Es éste un relato atormentado, muy frágil, y secretamente autobiográfico, que trata de la propia fragilidad del escritor, al que Norman Mailer considera "el único escritor estadounidense vivo del que puede decirse que posee auténtico genio".

Pues bien, Cronenberg atrapa con sus pezuñas el mórbido, dolorido e inerme genio de Burroughs y lo despedaza en una película sin médula ni sustancia, ajena por completo al dolor de lo que cuenta, vacía, amanerada, rutinaria y finalmente aburrida, que una vez más pone patas arriba la vieja cuestión de la degradación que amenaza a la buena literatura cuando es trasladada al mal cine.

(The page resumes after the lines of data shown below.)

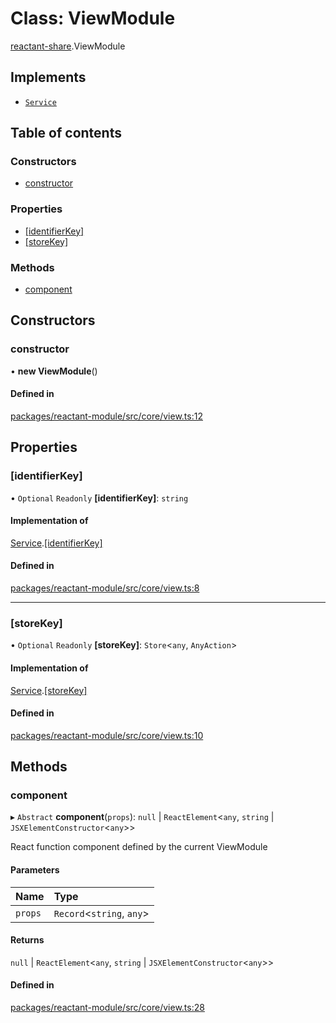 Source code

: # Class: ViewModule

[reactant-share](../modules/reactant_share.md).ViewModule

## Implements

- [`Service`](../interfaces/reactant_share.Service.md)

## Table of contents

### Constructors

- [constructor](reactant_share.ViewModule.md#constructor)

### Properties

- [[identifierKey]](reactant_share.ViewModule.md#[identifierkey])
- [[storeKey]](reactant_share.ViewModule.md#[storekey])

### Methods

- [component](reactant_share.ViewModule.md#component)

## Constructors

### constructor

• **new ViewModule**()

#### Defined in

[packages/reactant-module/src/core/view.ts:12](https://github.com/unadlib/reactant/blob/46d47605/packages/reactant-module/src/core/view.ts#L12)

## Properties

### [identifierKey]

• `Optional` `Readonly` **[identifierKey]**: `string`

#### Implementation of

[Service](../interfaces/reactant_share.Service.md).[[identifierKey]](../interfaces/reactant_share.Service.md#[identifierkey])

#### Defined in

[packages/reactant-module/src/core/view.ts:8](https://github.com/unadlib/reactant/blob/46d47605/packages/reactant-module/src/core/view.ts#L8)

___

### [storeKey]

• `Optional` `Readonly` **[storeKey]**: `Store`<`any`, `AnyAction`\>

#### Implementation of

[Service](../interfaces/reactant_share.Service.md).[[storeKey]](../interfaces/reactant_share.Service.md#[storekey])

#### Defined in

[packages/reactant-module/src/core/view.ts:10](https://github.com/unadlib/reactant/blob/46d47605/packages/reactant-module/src/core/view.ts#L10)

## Methods

### component

▸ `Abstract` **component**(`props`): ``null`` \| `ReactElement`<`any`, `string` \| `JSXElementConstructor`<`any`\>\>

React function component defined by the current ViewModule

#### Parameters

| Name | Type |
| :------ | :------ |
| `props` | `Record`<`string`, `any`\> |

#### Returns

``null`` \| `ReactElement`<`any`, `string` \| `JSXElementConstructor`<`any`\>\>

#### Defined in

[packages/reactant-module/src/core/view.ts:28](https://github.com/unadlib/reactant/blob/46d47605/packages/reactant-module/src/core/view.ts#L28)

Es decir, la pantalla considerada como arma sacrílega.

Después de su buen refrito de La mosca y de su intensa e inteligente película Inseparables, donde extrajo del actor Jereiny Irons una actuación inolvidable, cabía esperar de Cronenberg cuando menos capacidad para divertir a la gente y mantenerla en suspenso. Lejos de eso, el cineasta canadiense se ha venido a Berlín con seis latas de adormidera bajo el brazo y, lo que no deja de tener bastante mérito, hizo roncar de sopor a 2.000 espectadores hambrientos de cine con una película llena de ruidos e incluso de estruendos.

No hay procacidad ni gorrinada que Cronenberg no saque a relucir en la pantalla. La película juega una y otra vez con truculencias escatológicas, unas vez insinuantes y otras directamente desvergonzadas. La cámara no se cansa de fotografiar, así como suena, anos, cacas e insectos espachurrados. Y, por su parte, el registro de sonido llega al no va más: recoge los ecos y las resonancias musicales de todo tipo de pedos, que a fuerza de repetirse terminan sonando al oído como inocentes avemarías. No se puede encontrar una muestra más clara de intención de provocar y de impotencia para conseguirlo.

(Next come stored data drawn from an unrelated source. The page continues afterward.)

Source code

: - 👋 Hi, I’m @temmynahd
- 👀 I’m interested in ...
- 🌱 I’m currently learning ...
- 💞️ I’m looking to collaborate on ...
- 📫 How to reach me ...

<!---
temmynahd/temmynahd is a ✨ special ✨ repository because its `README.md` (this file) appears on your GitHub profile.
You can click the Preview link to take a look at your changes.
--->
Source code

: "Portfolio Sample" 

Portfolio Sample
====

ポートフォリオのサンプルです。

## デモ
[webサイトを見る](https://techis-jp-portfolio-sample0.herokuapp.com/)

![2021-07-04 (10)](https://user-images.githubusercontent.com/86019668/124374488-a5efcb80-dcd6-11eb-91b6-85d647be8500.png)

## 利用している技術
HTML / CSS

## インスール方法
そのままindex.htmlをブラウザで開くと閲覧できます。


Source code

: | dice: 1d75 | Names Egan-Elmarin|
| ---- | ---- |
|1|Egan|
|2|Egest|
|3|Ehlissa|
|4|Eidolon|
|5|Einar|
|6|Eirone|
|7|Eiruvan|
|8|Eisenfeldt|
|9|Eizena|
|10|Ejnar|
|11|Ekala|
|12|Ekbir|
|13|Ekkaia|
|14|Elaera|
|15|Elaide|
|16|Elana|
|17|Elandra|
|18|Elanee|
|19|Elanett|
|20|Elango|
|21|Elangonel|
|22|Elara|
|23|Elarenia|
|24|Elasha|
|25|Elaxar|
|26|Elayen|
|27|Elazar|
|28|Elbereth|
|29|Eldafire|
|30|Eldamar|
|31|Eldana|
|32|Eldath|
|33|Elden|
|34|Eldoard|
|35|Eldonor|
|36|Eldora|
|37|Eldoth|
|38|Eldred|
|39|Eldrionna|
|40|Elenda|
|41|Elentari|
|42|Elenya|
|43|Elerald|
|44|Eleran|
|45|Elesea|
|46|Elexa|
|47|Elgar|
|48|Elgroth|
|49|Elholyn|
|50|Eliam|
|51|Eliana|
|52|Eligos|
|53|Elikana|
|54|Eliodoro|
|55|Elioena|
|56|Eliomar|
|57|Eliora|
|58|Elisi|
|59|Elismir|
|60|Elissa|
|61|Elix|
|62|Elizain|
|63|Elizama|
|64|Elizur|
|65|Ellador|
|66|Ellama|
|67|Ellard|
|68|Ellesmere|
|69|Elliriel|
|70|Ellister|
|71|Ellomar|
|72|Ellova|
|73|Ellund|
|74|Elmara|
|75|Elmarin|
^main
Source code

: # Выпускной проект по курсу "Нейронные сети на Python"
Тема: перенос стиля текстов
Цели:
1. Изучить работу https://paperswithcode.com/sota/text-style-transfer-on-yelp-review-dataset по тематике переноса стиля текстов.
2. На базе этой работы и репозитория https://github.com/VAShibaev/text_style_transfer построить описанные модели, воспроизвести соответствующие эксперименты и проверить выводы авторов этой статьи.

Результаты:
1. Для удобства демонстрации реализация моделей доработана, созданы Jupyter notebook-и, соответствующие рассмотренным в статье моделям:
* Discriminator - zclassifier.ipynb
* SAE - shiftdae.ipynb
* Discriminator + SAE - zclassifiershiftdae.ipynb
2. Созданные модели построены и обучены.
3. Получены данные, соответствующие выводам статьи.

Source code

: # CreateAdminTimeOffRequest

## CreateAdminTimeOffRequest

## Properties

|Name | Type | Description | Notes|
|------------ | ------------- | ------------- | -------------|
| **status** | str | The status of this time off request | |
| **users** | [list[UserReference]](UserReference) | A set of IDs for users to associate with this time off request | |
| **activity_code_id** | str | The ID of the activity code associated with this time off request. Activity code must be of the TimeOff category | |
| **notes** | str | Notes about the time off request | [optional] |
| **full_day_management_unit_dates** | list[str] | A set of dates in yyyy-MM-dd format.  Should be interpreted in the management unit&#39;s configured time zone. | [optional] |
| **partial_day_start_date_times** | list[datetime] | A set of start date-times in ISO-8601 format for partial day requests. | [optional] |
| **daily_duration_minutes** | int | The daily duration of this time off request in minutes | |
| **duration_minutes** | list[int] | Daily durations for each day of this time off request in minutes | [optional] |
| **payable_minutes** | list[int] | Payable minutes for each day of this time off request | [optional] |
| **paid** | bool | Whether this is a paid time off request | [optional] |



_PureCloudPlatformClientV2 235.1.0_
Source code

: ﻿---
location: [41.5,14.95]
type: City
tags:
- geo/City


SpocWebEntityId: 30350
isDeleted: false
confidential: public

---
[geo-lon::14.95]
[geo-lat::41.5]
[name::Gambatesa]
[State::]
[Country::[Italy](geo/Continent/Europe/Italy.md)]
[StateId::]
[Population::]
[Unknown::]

Y, para colmo, todo ésto envuelto en aires de alta y retorcida trascendencia metafisica; y a través de una cadencia cinematográfica estancada, sin sentido de la progresión, inmóvil e ininteligible, que conduce a trancas y barrancas a un resultado final tan pobre que ni ofende.

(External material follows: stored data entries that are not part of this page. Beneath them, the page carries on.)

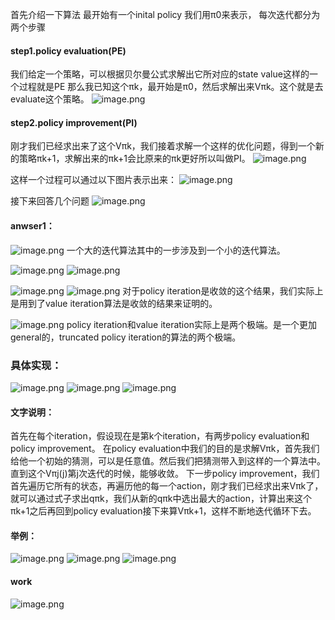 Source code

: 首先介绍一下算法
最开始有一个inital policy 我们用π0来表示，
每次迭代都分为两个步骤
#### step1.policy evaluation(PE)
我们给定一个策略，可以根据贝尔曼公式求解出它所对应的state value这样的一个过程就是PE
那么我已知这个πk，最开始是π0，然后求解出来Vπk。这个就是去evaluate这个策略。
![image.png](https://cdn.jsdelivr.net/gh/Bluestone-work/image/image/20241006173026.png)
#### step2.policy improvement(PI)
刚才我们已经求出来了这个Vπk，我们接着求解一个这样的优化问题，得到一个新的策略πk+1，求解出来的πk+1会比原来的πk更好所以叫做PI。
![image.png](https://cdn.jsdelivr.net/gh/Bluestone-work/image/image/20241006173235.png)

这样一个过程可以通过以下图片表示出来：
![image.png](https://cdn.jsdelivr.net/gh/Bluestone-work/image/image/20241006173259.png)

接下来回答几个问题
![image.png](https://cdn.jsdelivr.net/gh/Bluestone-work/image/image/20241006173336.png)

#### anwser1：
![image.png](https://cdn.jsdelivr.net/gh/Bluestone-work/image/image/20241006173509.png)
一个大的迭代算法其中的一步涉及到一个小的迭代算法。

![image.png](https://cdn.jsdelivr.net/gh/Bluestone-work/image/image/20241006173341.png)
![image.png](https://cdn.jsdelivr.net/gh/Bluestone-work/image/image/20241006173620.png)

![image.png](https://cdn.jsdelivr.net/gh/Bluestone-work/image/image/20241006173347.png)
![image.png](https://cdn.jsdelivr.net/gh/Bluestone-work/image/image/20241006173649.png)
对于policy iteration是收敛的这个结果，我们实际上是用到了value iteration算法是收敛的结果来证明的。

![image.png](https://cdn.jsdelivr.net/gh/Bluestone-work/image/image/20241006173354.png)
policy iteration和value iteration实际上是两个极端。是一个更加general的，truncated policy iteration的算法的两个极端。

### 具体实现：
![image.png](https://cdn.jsdelivr.net/gh/Bluestone-work/image/image/20241006174039.png)
![image.png](https://cdn.jsdelivr.net/gh/Bluestone-work/image/image/20241006174131.png)
![image.png](https://cdn.jsdelivr.net/gh/Bluestone-work/image/image/20241006174224.png)
#### 文字说明：
首先在每个iteration，假设现在是第k个iteration，有两步policy evaluation和policy improvement。
在policy evaluation中我们的目的是求解Vπk，首先我们给他一个初始的猜测，可以是任意值。然后我们把猜测带入到这样的一个算法中。直到这个Vπj(j)第j次迭代的时候，能够收敛。
下一步policy improvement，我们首先遍历它所有的状态，再遍历他的每一个action，刚才我们已经求出来Vπk了，就可以通过式子求出qπk，我们从新的qπk中选出最大的action，计算出来这个πk+1之后再回到policy evaluation接下来算Vπk+1，这样不断地迭代循环下去。

#### 举例：
![image.png](https://cdn.jsdelivr.net/gh/Bluestone-work/image/image/20241006174756.png)
![image.png](https://cdn.jsdelivr.net/gh/Bluestone-work/image/image/20241006174847.png)
![image.png](https://cdn.jsdelivr.net/gh/Bluestone-work/image/image/20241006175124.png)

#### work
![image.png](https://cdn.jsdelivr.net/gh/Bluestone-work/image/image/20241006175334.png)
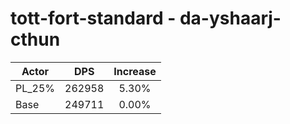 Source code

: # tott-fort-standard - da-yshaarj-cthun
| Actor | DPS | Increase |
|---|:---:|:---:|
|PL_25%|262958|5.30%|
|Base|249711|0.00%|
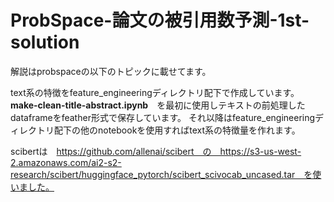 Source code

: # ProbSpace-論文の被引用数予測-1st-solution
解説はprobspaceの以下のトピックに載せてます。

text系の特徴をfeature_engineeringディレクトリ配下で作成しています。 <br>
**make-clean-title-abstract.ipynb**　を最初に使用しテキストの前処理したdataframeをfeather形式で保存しています。
それ以降はfeature_engineeringディレクトリ配下の他のnotebookを使用すればtext系の特徴量を作れます。

scibertは　https://github.com/allenai/scibert　の　https://s3-us-west-2.amazonaws.com/ai2-s2-research/scibert/huggingface_pytorch/scibert_scivocab_uncased.tar　を使いました。
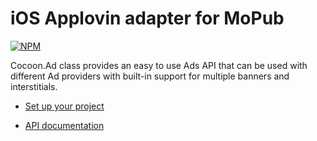 iOS Applovin adapter for MoPub
===============================

[![NPM](https://nodei.co/npm/cocoon-plugin-ads-ios-admob-applovin.png)](https://nodei.co/npm/cocoon-plugin-ads-ios-admob-applovin/)

Cocoon.Ad class provides an easy to use Ads API that can be used with different Ad providers with built-in support for multiple banners and interstitials.

* [Set up your project](https://github.com/ludei/atomic-plugins-ads#javascript-api)

* [API documentation](http://ludei.github.io/cocoon-common/dist/doc/js/Cocoon.Ad.html) 
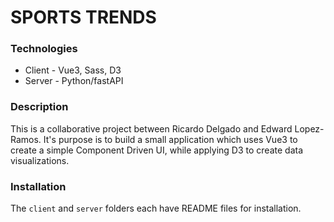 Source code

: # SPORTS TRENDS

### Technologies

* Client - Vue3, Sass, D3
* Server - Python/fastAPI

### Description

This is a collaborative project between Ricardo Delgado and Edward Lopez-Ramos. It's purpose is to build a small application which uses Vue3 to create a simple Component Driven UI, while applying D3 to create data visualizations.

### Installation

The `client` and `server` folders each have README files for installation.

El día nos ofreció una de cal y otra de arena. La de cal, insistimos, la dieron fuera de la competición cineastas de la talla de Carmen Maura y Bertrand Tavernier. No se entiende que éstos queden fuera del concurso mientras mediocridades como la de Cronenberg aspiran a alguno de los premios. Y, peores cosas se han visto en este y en otros festivales, entra dentro de lo posible que logre alguno.